Monorepos: A Multivocal Literature Review

Monorepos: A Multivocal Literature Review

Gleison Brito, Ricardo Terra, Marco Tulio Valente
Abstract

Monorepos (Monolithic Repositories) are used by large companies, such as Google and Facebook, and by popular open-source projects, such as Babel and Ember. This study provides an overview on the definition and characteristics of monorepos as well as on their benefits and challenges. Thereupon, we conducted a multivocal literature review on mostly grey literature. Our findings are fourfold. First, monorepos are single repositories that contains multiple projects, related or unrelated, sharing the same dependencies. Second, centralization and standardization are some key characteristics. Third, the main benefits include simplified dependencies, coordination of cross-project changes, and easy refactoring. Fourth, code health, codebase complexity, and tooling investments for both development and execution are considered the main challenges.

1 Introduction

Monorepos (Monolithic Repositories or Multi-Package Repositories) are commonly described as a single repository containing more than one project, in contrast to the single-repository-per-project model [9]. This model is adopted for several large software companies, including Facebook, Google, and Microsoft [5, 8, 2]. Some popular open-source projects also adopt this model to manage their repositories (e.g., Babel and Ember).

The discussion about the adoption of monorepos is an emerging theme in the developer community. The theme is discussed in several forums and blogs, where the adoption of monorepos is either defended or rebutted. There are also much debate about the migration of multiple repositories to a single one, mainly motivated by the adoption of the monorepo model by large companies such as Google and Facebook. However, there is no consensus on the benefits and challenges of this repository model.

In view of such context, this paper provides an overview on monorepos. Thereupon, we conduced a Multivocal Literature Review based on 21 grey literature and two academic papers in order to: (i) undestand the definitions of monorepo, (ii) identify characteristics of monorepos, (iii) investigate benefits of monorepos, and (iv) investigate challenges of monorepos.
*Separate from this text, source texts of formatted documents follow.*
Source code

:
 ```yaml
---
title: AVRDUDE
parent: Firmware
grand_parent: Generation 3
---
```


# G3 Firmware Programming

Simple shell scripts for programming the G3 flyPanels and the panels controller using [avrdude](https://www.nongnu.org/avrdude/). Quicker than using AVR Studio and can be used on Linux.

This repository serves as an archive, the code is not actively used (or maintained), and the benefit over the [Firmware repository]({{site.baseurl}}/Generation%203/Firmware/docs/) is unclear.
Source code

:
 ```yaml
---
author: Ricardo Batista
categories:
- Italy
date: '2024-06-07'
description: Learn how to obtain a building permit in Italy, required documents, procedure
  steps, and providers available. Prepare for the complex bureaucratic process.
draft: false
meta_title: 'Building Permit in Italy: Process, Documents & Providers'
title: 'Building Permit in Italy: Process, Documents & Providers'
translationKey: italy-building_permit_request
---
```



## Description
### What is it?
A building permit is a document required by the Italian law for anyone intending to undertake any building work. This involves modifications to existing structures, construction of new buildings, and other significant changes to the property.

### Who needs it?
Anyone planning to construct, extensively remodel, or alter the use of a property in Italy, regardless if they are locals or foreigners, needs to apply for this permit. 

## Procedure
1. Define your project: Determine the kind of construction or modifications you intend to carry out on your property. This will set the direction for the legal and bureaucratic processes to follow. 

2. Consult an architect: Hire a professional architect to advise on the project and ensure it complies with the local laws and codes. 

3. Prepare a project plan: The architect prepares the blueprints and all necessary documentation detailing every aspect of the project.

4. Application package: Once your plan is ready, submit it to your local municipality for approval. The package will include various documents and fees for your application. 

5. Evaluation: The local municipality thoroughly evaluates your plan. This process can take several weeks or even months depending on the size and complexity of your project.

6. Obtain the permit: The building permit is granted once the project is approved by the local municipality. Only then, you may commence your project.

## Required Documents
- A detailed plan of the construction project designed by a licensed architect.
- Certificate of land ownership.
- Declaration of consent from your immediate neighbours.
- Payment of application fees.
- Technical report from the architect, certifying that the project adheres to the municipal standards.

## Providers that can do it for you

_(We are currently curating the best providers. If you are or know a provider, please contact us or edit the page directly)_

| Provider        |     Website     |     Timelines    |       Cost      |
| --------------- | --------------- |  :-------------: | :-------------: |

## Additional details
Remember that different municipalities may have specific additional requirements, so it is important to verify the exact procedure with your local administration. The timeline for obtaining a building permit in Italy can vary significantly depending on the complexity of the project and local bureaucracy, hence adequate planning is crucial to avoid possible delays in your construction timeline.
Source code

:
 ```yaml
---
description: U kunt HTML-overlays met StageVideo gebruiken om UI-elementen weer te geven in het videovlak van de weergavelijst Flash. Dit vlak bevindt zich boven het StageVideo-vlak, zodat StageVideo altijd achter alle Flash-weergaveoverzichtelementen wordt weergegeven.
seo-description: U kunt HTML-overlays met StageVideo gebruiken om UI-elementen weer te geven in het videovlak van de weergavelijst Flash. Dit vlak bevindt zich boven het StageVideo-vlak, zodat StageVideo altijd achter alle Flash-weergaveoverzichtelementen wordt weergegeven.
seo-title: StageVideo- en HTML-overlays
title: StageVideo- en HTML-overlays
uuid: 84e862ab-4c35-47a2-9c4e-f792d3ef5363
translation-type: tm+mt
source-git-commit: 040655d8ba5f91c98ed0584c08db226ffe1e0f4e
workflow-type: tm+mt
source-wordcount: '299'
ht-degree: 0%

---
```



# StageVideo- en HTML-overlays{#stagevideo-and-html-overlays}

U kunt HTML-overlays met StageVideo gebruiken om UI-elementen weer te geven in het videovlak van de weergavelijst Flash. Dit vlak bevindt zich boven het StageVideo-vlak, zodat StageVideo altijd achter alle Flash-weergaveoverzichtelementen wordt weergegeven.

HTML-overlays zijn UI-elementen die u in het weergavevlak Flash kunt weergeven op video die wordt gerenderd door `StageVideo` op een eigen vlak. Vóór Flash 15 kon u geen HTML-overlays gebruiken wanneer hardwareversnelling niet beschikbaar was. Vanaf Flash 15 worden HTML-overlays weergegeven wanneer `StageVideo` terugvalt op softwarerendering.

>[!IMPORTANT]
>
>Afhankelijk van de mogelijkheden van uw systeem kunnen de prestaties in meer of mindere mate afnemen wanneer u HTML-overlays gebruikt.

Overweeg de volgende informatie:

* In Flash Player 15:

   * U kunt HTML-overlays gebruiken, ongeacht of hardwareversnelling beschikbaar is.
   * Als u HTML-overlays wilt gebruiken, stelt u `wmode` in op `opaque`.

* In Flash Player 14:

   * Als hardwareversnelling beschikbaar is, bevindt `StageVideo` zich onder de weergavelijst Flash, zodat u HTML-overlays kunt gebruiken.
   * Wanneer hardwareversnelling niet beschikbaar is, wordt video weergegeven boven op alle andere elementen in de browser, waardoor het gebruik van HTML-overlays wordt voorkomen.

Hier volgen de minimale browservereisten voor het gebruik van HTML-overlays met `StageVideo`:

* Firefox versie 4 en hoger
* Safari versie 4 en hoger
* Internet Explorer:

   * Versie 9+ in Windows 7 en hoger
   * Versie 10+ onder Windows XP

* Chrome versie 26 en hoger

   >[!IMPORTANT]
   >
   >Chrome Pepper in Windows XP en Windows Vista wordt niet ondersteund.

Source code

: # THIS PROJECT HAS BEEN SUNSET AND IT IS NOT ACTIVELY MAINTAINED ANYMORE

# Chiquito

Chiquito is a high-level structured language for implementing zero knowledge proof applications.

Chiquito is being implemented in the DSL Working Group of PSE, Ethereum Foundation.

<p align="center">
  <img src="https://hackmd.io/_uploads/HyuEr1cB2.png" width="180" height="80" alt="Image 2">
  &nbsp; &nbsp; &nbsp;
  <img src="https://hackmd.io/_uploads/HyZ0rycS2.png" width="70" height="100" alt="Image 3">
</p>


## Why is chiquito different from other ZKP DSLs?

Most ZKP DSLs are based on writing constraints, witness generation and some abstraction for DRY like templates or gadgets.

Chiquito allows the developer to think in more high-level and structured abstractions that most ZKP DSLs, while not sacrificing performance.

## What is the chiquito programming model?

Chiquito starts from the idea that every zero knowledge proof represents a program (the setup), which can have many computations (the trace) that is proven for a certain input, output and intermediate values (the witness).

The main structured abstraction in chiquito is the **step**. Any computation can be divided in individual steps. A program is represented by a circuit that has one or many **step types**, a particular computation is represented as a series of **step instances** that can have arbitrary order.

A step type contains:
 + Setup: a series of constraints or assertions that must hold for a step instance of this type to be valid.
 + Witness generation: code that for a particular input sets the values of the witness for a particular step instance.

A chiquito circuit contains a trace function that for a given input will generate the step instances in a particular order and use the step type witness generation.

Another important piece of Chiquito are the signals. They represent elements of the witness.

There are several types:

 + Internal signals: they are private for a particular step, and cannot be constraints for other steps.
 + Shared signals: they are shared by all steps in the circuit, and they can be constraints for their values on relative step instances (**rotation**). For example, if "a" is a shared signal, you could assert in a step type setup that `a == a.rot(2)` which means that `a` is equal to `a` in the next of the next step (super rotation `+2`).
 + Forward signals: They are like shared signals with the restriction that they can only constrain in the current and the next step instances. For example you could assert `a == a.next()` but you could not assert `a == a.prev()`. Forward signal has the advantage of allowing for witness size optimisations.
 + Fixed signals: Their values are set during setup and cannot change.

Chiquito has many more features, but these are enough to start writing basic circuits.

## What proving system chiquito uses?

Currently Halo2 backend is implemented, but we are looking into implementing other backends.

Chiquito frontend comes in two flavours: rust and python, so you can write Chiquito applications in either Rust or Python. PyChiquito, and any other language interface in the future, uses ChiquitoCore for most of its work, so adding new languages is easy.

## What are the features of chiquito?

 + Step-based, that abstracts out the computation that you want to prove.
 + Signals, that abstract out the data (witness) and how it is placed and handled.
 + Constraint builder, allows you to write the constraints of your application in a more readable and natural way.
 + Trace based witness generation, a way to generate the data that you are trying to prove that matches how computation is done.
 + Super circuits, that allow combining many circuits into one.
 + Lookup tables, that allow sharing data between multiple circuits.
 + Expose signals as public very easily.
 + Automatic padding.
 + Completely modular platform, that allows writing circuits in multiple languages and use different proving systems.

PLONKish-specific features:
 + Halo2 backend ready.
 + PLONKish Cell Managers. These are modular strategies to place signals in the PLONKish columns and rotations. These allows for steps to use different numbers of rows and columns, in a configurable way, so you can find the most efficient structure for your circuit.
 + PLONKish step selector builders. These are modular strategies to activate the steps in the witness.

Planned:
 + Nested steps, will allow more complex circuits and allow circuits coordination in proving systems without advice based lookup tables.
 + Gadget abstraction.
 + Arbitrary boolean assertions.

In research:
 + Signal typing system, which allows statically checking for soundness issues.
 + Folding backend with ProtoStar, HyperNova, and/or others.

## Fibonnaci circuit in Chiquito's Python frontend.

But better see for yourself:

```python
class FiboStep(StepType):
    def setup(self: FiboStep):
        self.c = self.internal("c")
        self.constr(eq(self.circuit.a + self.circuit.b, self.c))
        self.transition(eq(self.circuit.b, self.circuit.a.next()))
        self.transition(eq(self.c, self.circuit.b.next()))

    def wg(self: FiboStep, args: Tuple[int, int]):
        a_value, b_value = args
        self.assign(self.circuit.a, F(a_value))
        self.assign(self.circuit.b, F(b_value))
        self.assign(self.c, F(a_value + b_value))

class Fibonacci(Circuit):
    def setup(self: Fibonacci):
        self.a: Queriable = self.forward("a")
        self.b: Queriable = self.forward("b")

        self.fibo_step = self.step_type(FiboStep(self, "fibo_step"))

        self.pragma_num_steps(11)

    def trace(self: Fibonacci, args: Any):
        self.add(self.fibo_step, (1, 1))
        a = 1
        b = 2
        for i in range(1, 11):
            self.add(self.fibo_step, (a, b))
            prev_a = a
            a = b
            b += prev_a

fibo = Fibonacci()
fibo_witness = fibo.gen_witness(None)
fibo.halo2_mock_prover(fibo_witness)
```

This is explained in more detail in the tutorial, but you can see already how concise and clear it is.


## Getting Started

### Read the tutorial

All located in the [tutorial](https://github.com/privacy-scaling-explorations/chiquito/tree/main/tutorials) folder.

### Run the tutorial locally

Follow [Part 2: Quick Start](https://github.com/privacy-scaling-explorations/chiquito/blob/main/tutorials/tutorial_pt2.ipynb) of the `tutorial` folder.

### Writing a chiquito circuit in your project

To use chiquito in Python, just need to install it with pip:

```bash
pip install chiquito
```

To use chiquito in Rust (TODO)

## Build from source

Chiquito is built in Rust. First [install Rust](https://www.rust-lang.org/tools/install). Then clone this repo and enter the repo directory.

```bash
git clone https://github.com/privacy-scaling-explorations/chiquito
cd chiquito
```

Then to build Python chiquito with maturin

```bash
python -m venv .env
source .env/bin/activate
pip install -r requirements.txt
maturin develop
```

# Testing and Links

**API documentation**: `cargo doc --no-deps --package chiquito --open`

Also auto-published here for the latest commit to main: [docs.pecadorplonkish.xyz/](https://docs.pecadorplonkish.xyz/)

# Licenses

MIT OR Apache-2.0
Regarding (i), monorepos are usually defined as a single repository that contains multiple projects related or unrelated, but there are two kinds of monorepos: “Monstrous” monorepos, which are commonly used by large companies, such as Google and Facebook, and Projects monorepos, which are used by medium-size open-source projects, such as React and Babel. Regarding (ii), the projects into a Monorepo share the same managing tools and the same version of dependencies, besides all projects are visible to contributors. Regarding (iii), benefits include simplified dependencies, better managing of cross-project changes, easy refactoring, simplified organization, improve overall work culture, better coodination between developers, and better support of build tools to manage the repository. Regarding (iv), challenges include difficulties with code heath, codebase complexity, tooling investiments, loss of version information, build, deploy and test tasks, and migration of many repositories to only one.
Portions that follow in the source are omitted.